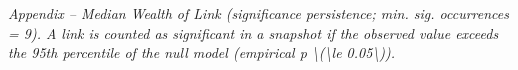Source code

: \begin{table}[!ht]
\centering
\small
{}
\vspace{2mm}\textit{Appendix – Median Wealth of Link (significance persistence; min. sig. occurrences = 9). A link is counted as significant in a snapshot if the observed value exceeds the 95th percentile of the null model (empirical p \textbackslash{}(\textbackslash{}le 0.05\textbackslash{})).}
\end{table}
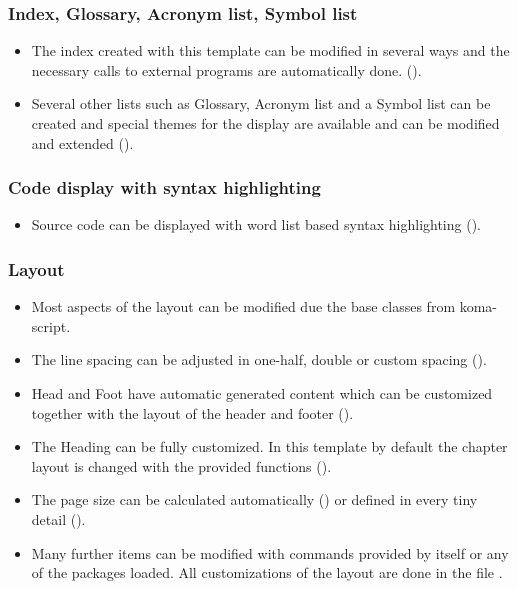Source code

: \subsubsection*{Index, Glossary, Acronym list, Symbol list}
\begin{itemize}
\item The index created with this template can be modified in several ways and the necessary calls to external programs are automatically done. ().   
%
\item Several other lists such as Glossary, Acronym list and a Symbol list can be created and special themes for the display are available and can be modified and extended ().
\end{itemize}

\subsubsection*{Code display with syntax highlighting}
\begin{itemize}
\item Source code can be displayed with word list based syntax highlighting ().
\end{itemize}

\subsubsection*{Layout}
\begin{itemize}
\item Most aspects of the layout can be modified due the base classes from koma-script. 
%
\item The line spacing can be adjusted in one-half, double or custom spacing ().
%
\item Head and Foot have automatic generated content which can be customized together with the layout of the header and footer ().
%
\item The Heading can be fully customized. In this template by default the chapter layout is changed with the provided functions ().
%
\item The page size can be calculated automatically () or defined in every tiny detail ().
%
\item Many further items can be modified with commands provided by \latex itself or any of the packages loaded. All customizations of the layout are done in the file .
\end{itemize}

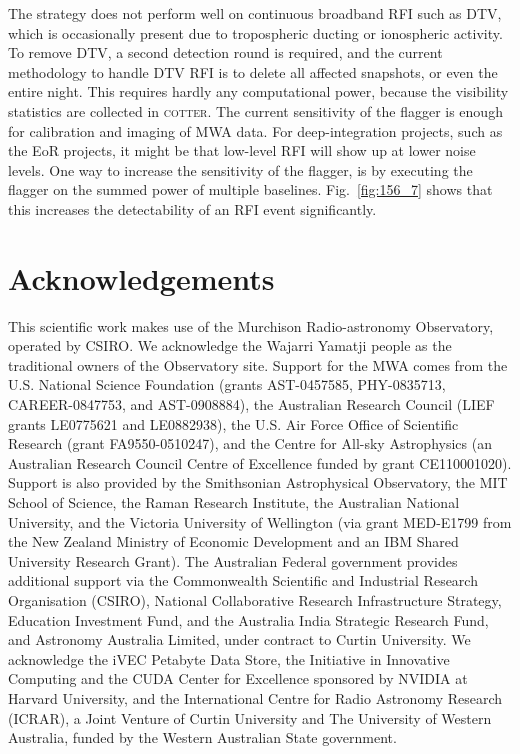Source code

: \documentclass{pasa}
\DeclareRobustCommand{\TUSSEN}[3]{#2}
\begin{document}
The strategy does not perform well on continuous broadband RFI such as DTV, which is occasionally present due to tropospheric ducting or ionospheric activity. To remove DTV, a second detection round is required, and the current methodology to handle DTV RFI is to delete all affected snapshots, or even the entire night. This requires hardly any computational power, because the visibility statistics are collected in \textsc{cotter}. The current sensitivity of the flagger is enough for calibration and imaging of MWA data. For deep-integration projects, such as the EoR projects, it might be that low-level RFI will show up at lower noise levels. One way to increase the sensitivity of the flagger, is by executing the flagger on the summed power of multiple baselines. Fig.~\ref{fig:156_7} shows that this increases the detectability of an RFI event significantly.

\section*{Acknowledgements}
This scientific work makes use of the Murchison Radio-astronomy Observatory, operated by CSIRO. We acknowledge the Wajarri Yamatji people as the traditional owners of the Observatory site. Support for the MWA comes from the U.S. National Science Foundation (grants AST-0457585, PHY-0835713, CAREER-0847753, and AST-0908884), the Australian Research Council (LIEF grants LE0775621 and LE0882938), the U.S. Air Force Office of Scientific Research (grant FA9550-0510247), and the Centre for All-sky Astrophysics (an Australian Research Council Centre of Excellence funded by grant CE110001020). Support is also provided by the Smithsonian Astrophysical Observatory, the MIT School of Science, the Raman Research Institute, the Australian National University, and the Victoria University of Wellington (via grant MED-E1799 from the New Zealand Ministry of Economic Development and an IBM Shared University Research Grant). The Australian Federal government provides additional support via the Commonwealth Scientific and Industrial Research Organisation (CSIRO), National Collaborative Research Infrastructure Strategy, Education Investment Fund, and the Australia India Strategic Research Fund, and Astronomy Australia Limited, under contract to Curtin University. We acknowledge the iVEC Petabyte Data Store, the Initiative in Innovative Computing and the CUDA Center for Excellence sponsored by NVIDIA at Harvard University, and the International Centre for Radio Astronomy Research (ICRAR), a Joint Venture of Curtin University and The University of Western Australia, funded by the Western Australian State government. 

\DeclareRobustCommand{\TUSSEN}[3]{#3}



\label{lastpage}
\end{document}
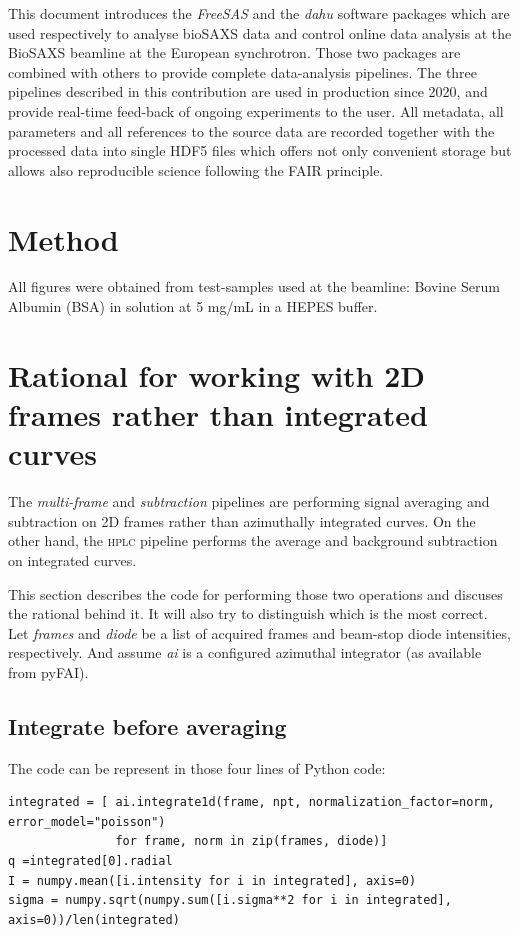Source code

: \documentclass[preprint]{iucr}              %
\begin{document}
This document introduces the \textit{FreeSAS} and the \textit{dahu} software packages which are used respectively to analyse bioSAXS data 
and control online data analysis at the BioSAXS beamline at the European synchrotron. 
Those two packages are combined with others to provide complete data-analysis pipelines.
The three pipelines described in this contribution are used in production since 2020, and provide real-time feed-back of ongoing experiments to the user.
All metadata, all parameters and all references to the source data are recorded together with the processed data into single HDF5 files which offers 
not only convenient storage but allows also reproducible science following the FAIR principle. 

\appendix
\section{Method}

All figures were obtained from test-samples used at the beamline: Bovine Serum Albumin (BSA) in solution at 5 mg/mL in a HEPES buffer.

\section{Rational for working with 2D frames rather than integrated curves}
\label{rational}
The \textit{multi-frame} and \textit{subtraction} pipelines are performing signal averaging and subtraction on 2D frames rather than azimuthally integrated curves.
On the other hand, the \textsc{hplc} pipeline performs the average and background subtraction on integrated curves.

This section describes the code for performing those two operations and discuses the rational behind it.
It will also try to distinguish which is the most correct. 
Let \textit{frames} and \textit{diode} be a list of acquired frames and beam-stop diode intensities, respectively.
And assume \textit{ai} is a configured azimuthal integrator (as available from pyFAI).

\subsection{Integrate before averaging}
The code can be represent in those four lines of Python code:
\begin{verbatim} 
integrated = [ ai.integrate1d(frame, npt, normalization_factor=norm, error_model="poisson") 
               for frame, norm in zip(frames, diode)]
q =integrated[0].radial
I = numpy.mean([i.intensity for i in integrated], axis=0)
sigma = numpy.sqrt(numpy.sum([i.sigma**2 for i in integrated], axis=0))/len(integrated)
\end{verbatim}
\end{document}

[YOUR TASK]:
When you copy the data above, keep each line exact and omit the pictures.

[SOLUTION BELOW]:
Source code

: \begin{table}[!ht]
\centering
\small
{}
\vspace{2mm}\textit{Appendix – Median Wealth of Link (significance persistence; min. sig. occurrences = 9). A link is counted as significant in a snapshot if the observed value exceeds the 95th percentile of the null model (empirical p \textbackslash{}(\textbackslash{}le 0.05\textbackslash{})).}
\end{table}
Source code

: \subsubsection*{Index, Glossary, Acronym list, Symbol list}
\begin{itemize}
\item The index created with this template can be modified in several ways and the necessary calls to external programs are automatically done. ().   
%
\item Several other lists such as Glossary, Acronym list and a Symbol list can be created and special themes for the display are available and can be modified and extended ().
\end{itemize}

\subsubsection*{Code display with syntax highlighting}
\begin{itemize}
\item Source code can be displayed with word list based syntax highlighting ().
\end{itemize}

\subsubsection*{Layout}
\begin{itemize}
\item Most aspects of the layout can be modified due the base classes from koma-script. 
%
\item The line spacing can be adjusted in one-half, double or custom spacing ().
%
\item Head and Foot have automatic generated content which can be customized together with the layout of the header and footer ().
%
\item The Heading can be fully customized. In this template by default the chapter layout is changed with the provided functions ().
%
\item The page size can be calculated automatically () or defined in every tiny detail ().
%
\item Many further items can be modified with commands provided by \latex itself or any of the packages loaded. All customizations of the layout are done in the file .
\end{itemize}

Source code

: \documentclass{pasa}
\DeclareRobustCommand{\TUSSEN}[3]{#2}
\begin{document}
The strategy does not perform well on continuous broadband RFI such as DTV, which is occasionally present due to tropospheric ducting or ionospheric activity. To remove DTV, a second detection round is required, and the current methodology to handle DTV RFI is to delete all affected snapshots, or even the entire night. This requires hardly any computational power, because the visibility statistics are collected in \textsc{cotter}. The current sensitivity of the flagger is enough for calibration and imaging of MWA data. For deep-integration projects, such as the EoR projects, it might be that low-level RFI will show up at lower noise levels. One way to increase the sensitivity of the flagger, is by executing the flagger on the summed power of multiple baselines. Fig.~\ref{fig:156_7} shows that this increases the detectability of an RFI event significantly.

\section*{Acknowledgements}
This scientific work makes use of the Murchison Radio-astronomy Observatory, operated by CSIRO. We acknowledge the Wajarri Yamatji people as the traditional owners of the Observatory site. Support for the MWA comes from the U.S. National Science Foundation (grants AST-0457585, PHY-0835713, CAREER-0847753, and AST-0908884), the Australian Research Council (LIEF grants LE0775621 and LE0882938), the U.S. Air Force Office of Scientific Research (grant FA9550-0510247), and the Centre for All-sky Astrophysics (an Australian Research Council Centre of Excellence funded by grant CE110001020). Support is also provided by the Smithsonian Astrophysical Observatory, the MIT School of Science, the Raman Research Institute, the Australian National University, and the Victoria University of Wellington (via grant MED-E1799 from the New Zealand Ministry of Economic Development and an IBM Shared University Research Grant). The Australian Federal government provides additional support via the Commonwealth Scientific and Industrial Research Organisation (CSIRO), National Collaborative Research Infrastructure Strategy, Education Investment Fund, and the Australia India Strategic Research Fund, and Astronomy Australia Limited, under contract to Curtin University. We acknowledge the iVEC Petabyte Data Store, the Initiative in Innovative Computing and the CUDA Center for Excellence sponsored by NVIDIA at Harvard University, and the International Centre for Radio Astronomy Research (ICRAR), a Joint Venture of Curtin University and The University of Western Australia, funded by the Western Australian State government. 

\DeclareRobustCommand{\TUSSEN}[3]{#3}



\label{lastpage}
\end{document}
Source code

: \documentclass[preprint]{iucr}              %
\begin{document}
This document introduces the \textit{FreeSAS} and the \textit{dahu} software packages which are used respectively to analyse bioSAXS data 
and control online data analysis at the BioSAXS beamline at the European synchrotron. 
Those two packages are combined with others to provide complete data-analysis pipelines.
The three pipelines described in this contribution are used in production since 2020, and provide real-time feed-back of ongoing experiments to the user.
All metadata, all parameters and all references to the source data are recorded together with the processed data into single HDF5 files which offers 
not only convenient storage but allows also reproducible science following the FAIR principle. 

\appendix
\section{Method}

All figures were obtained from test-samples used at the beamline: Bovine Serum Albumin (BSA) in solution at 5 mg/mL in a HEPES buffer.

\section{Rational for working with 2D frames rather than integrated curves}
\label{rational}
The \textit{multi-frame} and \textit{subtraction} pipelines are performing signal averaging and subtraction on 2D frames rather than azimuthally integrated curves.
On the other hand, the \textsc{hplc} pipeline performs the average and background subtraction on integrated curves.

This section describes the code for performing those two operations and discuses the rational behind it.
It will also try to distinguish which is the most correct. 
Let \textit{frames} and \textit{diode} be a list of acquired frames and beam-stop diode intensities, respectively.
And assume \textit{ai} is a configured azimuthal integrator (as available from pyFAI).

\subsection{Integrate before averaging}
The code can be represent in those four lines of Python code:
\begin{verbatim} 
integrated = [ ai.integrate1d(frame, npt, normalization_factor=norm, error_model="poisson") 
               for frame, norm in zip(frames, diode)]
q =integrated[0].radial
I = numpy.mean([i.intensity for i in integrated], axis=0)
sigma = numpy.sqrt(numpy.sum([i.sigma**2 for i in integrated], axis=0))/len(integrated)
\end{verbatim}
\end{document}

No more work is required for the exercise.